Docteur ou bourreau?

Avant d’atterrir à Maubeuge, Eugène Rwamucyo officiait dans son pays, où ce Hutu est accusé d’avoir été l’un des responsables du génocide qui a fait 800 000 morts en 1994. Il clame son innocence. Sur place, pourtant, des témoins retrouvés le mettent en cause.

de notre envoyé spécial

En grimpant la petite route qui mène à l’hôpital de Butare, son souffle s’accélère comme si l’enfer du printemps 1994 ressuscitait sous ses yeux. Devant le centre de transfusion sanguine au fronton paré des couleurs acidulées du drapeau rwandais, Raphaël Kamanzi se fige :  » C’est ici !  » C’est ici, durant le génocide, dans la buanderie de sa maison aujourd’hui détruite, que cet infirmier psychiatrique d’origine tutsi s’est retranché avec sa femme et ses huit enfants.
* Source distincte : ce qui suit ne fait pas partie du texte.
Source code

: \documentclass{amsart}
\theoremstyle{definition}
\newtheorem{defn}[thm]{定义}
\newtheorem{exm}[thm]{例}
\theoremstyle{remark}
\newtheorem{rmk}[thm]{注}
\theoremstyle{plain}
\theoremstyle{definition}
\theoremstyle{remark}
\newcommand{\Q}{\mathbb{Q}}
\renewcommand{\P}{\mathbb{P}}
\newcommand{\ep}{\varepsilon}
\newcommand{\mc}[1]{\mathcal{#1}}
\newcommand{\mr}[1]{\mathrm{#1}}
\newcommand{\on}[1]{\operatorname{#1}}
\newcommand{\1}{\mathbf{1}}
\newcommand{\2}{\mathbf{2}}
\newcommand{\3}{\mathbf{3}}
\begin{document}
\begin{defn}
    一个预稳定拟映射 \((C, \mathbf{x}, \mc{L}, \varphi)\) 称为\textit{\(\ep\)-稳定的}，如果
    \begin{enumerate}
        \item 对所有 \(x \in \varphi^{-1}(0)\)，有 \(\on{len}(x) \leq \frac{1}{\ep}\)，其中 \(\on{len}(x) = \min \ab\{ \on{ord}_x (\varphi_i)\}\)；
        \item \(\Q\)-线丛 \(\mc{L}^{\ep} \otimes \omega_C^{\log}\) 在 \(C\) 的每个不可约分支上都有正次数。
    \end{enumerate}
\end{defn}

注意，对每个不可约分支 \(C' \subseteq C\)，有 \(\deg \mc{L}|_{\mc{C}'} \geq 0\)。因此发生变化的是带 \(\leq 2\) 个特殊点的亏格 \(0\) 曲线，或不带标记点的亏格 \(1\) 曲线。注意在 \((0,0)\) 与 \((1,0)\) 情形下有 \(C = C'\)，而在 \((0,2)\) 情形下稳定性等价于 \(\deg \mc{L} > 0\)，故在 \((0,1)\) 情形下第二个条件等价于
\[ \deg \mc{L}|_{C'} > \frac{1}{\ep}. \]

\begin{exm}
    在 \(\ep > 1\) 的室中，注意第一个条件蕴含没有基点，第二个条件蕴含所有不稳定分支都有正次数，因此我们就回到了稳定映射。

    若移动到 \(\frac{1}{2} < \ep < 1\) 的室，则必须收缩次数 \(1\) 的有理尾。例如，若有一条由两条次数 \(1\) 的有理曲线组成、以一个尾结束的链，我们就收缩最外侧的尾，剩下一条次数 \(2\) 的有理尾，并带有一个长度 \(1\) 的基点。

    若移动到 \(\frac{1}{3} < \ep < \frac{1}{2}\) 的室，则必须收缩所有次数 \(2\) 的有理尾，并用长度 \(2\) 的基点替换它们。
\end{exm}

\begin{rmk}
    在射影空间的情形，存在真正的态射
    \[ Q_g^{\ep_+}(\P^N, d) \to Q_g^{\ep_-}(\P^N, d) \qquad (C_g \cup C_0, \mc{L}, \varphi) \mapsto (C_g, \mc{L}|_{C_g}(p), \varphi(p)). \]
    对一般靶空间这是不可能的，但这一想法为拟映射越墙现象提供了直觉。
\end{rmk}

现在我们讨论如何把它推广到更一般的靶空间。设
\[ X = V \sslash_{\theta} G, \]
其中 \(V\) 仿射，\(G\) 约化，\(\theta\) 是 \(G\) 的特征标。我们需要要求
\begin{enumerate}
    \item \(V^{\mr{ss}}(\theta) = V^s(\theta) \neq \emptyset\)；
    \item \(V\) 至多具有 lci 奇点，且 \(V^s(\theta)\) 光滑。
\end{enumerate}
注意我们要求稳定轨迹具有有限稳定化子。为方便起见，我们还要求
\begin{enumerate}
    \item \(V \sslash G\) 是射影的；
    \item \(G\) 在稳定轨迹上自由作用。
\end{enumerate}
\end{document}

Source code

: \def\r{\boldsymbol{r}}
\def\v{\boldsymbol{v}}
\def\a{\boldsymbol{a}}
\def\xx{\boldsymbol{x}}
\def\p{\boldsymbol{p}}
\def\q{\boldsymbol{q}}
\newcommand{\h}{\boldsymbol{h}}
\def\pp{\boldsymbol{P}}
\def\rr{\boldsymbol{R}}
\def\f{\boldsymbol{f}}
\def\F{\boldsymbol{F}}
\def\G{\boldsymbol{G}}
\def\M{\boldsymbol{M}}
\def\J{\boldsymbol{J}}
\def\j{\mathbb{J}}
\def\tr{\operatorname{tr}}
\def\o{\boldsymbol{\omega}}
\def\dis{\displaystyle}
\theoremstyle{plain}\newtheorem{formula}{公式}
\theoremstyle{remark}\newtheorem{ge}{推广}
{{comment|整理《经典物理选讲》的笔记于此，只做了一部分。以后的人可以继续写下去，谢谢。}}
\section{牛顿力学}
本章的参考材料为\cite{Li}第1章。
Sa vie s’est arrêtée là. Désormais, il n’est plus que le revenant d’un pays d’où l’on ne revient pas : 800 000 Tutsi traqués, violés, saignés puis jetés dans des fosses en une orgie furieuse de cent jours. Coincée entre l’hôpital et l’école des sous-officiers d’où partaient les battues des soldats de la garde présidentielle et des miliciens hutu, la maison de Raphaël offrait un poste d’observation sur la folie des hommes.

A 55 ans, il n’a rien oublié. Les minutes qui durent des heures et la sueur qui décape son visage quand, ce 24 avril 1994, risquant un £il à sa fenêtre, il aperçoit le bus qui s’apprête à acheminer, en un ballet implacable, plusieurs centaines de malades, d’infirmes et d’employés tutsi, tous expulsés de l’hôpital, jusqu’à une foule armée de machettes et de massues cloutées, à l’ombre de l’église anglicane.  » Un bus rouge immatriculé A 2811 « , précise-t-il. A Butare, ce massacre marquera le début de la grande tuerie. Parmi les militaires et la poignée de civils qui, sur le parking de l’hôpital, hurlent leurs ordres, Raphaël Kamanzi garde un visage gravé dans sa mémoire. Celui d’un médecin à la dégaine de chanteur soul, un type connu pour vomir les Tutsi : le Dr Eugène Rwamucyo.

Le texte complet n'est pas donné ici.